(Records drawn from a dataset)
########################################
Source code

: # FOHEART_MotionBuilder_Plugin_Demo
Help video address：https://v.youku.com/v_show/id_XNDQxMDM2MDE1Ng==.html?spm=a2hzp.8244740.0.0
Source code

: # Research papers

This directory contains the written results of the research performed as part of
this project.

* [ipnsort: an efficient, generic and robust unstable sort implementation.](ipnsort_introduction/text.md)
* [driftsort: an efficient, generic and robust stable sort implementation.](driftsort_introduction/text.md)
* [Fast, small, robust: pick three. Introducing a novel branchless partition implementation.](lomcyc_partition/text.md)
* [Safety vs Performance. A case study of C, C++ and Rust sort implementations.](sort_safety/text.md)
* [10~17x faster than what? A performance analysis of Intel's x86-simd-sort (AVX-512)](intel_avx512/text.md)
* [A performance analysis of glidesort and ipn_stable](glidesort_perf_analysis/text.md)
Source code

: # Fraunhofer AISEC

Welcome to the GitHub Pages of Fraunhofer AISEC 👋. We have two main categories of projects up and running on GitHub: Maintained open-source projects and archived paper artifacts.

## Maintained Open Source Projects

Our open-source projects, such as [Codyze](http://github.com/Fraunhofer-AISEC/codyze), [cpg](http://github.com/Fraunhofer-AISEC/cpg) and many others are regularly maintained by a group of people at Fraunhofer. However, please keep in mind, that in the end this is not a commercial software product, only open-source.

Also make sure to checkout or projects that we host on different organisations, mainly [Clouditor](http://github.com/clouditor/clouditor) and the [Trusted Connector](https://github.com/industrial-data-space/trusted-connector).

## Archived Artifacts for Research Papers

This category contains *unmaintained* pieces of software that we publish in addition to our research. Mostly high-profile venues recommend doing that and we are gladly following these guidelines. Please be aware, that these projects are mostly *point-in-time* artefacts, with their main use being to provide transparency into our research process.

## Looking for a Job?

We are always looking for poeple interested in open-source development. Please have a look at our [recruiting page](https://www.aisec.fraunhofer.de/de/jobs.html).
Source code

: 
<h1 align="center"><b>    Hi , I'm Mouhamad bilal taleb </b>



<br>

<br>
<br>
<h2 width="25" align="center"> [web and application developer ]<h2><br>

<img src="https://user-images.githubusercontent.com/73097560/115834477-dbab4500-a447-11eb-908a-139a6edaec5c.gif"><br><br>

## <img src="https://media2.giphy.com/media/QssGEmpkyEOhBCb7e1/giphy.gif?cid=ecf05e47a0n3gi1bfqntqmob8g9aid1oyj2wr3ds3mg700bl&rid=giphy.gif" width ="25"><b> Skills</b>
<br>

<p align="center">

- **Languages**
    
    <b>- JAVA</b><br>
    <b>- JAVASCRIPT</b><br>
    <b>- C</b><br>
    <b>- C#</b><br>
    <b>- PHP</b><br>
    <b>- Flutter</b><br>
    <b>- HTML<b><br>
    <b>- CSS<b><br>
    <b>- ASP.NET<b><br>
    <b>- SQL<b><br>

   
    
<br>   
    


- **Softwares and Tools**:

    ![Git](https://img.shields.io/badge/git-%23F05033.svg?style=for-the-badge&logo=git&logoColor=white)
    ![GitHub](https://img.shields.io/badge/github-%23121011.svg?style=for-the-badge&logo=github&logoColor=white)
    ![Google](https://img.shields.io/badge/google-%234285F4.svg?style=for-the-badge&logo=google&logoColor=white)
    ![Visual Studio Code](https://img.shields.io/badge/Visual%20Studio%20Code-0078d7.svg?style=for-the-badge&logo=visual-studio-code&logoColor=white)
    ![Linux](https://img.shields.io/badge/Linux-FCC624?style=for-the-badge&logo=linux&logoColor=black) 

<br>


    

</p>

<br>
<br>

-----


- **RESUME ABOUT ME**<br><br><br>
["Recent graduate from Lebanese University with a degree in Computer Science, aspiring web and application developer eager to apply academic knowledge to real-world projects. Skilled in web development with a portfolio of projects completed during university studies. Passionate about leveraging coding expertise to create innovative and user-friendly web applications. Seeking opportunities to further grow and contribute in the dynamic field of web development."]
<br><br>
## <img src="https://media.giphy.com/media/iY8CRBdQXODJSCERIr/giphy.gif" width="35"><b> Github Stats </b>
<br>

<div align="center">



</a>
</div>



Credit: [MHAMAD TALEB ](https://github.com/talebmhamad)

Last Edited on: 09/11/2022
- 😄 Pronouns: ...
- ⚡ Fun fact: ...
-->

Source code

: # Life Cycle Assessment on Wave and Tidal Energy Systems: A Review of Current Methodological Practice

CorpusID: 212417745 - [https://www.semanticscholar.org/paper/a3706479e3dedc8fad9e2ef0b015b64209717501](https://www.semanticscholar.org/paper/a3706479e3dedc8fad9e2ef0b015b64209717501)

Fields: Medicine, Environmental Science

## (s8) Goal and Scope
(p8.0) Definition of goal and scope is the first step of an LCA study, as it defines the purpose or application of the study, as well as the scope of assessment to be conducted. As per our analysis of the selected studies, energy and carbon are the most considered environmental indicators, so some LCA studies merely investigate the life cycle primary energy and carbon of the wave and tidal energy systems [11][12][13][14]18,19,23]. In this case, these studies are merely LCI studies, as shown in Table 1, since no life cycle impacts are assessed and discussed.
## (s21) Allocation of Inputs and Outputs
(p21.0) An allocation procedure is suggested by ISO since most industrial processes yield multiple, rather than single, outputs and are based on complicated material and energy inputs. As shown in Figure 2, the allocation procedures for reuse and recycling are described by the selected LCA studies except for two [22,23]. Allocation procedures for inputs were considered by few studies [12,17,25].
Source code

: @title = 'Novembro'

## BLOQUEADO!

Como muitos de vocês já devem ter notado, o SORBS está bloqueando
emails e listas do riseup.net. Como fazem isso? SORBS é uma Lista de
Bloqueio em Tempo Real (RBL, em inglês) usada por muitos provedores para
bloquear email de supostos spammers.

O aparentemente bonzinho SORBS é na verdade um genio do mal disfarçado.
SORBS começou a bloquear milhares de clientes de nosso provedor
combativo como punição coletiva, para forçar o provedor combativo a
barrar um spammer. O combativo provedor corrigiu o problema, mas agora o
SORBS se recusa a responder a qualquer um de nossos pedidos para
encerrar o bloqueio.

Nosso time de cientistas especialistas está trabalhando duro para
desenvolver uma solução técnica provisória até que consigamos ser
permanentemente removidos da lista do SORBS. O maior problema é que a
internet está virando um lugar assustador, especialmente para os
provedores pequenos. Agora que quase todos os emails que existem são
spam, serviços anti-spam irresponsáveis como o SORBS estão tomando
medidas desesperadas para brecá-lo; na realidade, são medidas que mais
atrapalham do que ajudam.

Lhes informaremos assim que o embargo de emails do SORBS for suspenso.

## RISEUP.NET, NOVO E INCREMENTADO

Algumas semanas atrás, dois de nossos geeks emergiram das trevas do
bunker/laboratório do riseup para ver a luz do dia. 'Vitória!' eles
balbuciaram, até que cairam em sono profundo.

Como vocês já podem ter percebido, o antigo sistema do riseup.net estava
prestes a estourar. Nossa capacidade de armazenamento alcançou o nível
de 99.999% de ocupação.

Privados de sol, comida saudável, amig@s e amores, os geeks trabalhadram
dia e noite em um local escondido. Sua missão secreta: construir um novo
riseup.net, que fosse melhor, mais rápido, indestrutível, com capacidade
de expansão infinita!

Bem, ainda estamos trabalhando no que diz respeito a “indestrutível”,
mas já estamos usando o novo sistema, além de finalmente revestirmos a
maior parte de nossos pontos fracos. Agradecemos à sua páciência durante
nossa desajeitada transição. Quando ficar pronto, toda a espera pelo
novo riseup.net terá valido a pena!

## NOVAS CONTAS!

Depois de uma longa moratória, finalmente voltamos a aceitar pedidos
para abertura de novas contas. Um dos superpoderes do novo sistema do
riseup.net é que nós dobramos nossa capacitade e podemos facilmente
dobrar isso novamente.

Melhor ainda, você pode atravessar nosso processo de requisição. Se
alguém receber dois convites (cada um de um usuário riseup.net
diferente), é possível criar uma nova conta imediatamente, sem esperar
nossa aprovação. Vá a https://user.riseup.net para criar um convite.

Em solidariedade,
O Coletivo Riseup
########################################
▶ **What is being asked**
Repeat exactly the lines from the first line of the records above through the line containing "this project.", both included, and nothing else.

▶ **Exercise answer**
Source code

: # FOHEART_MotionBuilder_Plugin_Demo
Help video address：https://v.youku.com/v_show/id_XNDQxMDM2MDE1Ng==.html?spm=a2hzp.8244740.0.0
Source code

: # Research papers

This directory contains the written results of the research performed as part of
this project.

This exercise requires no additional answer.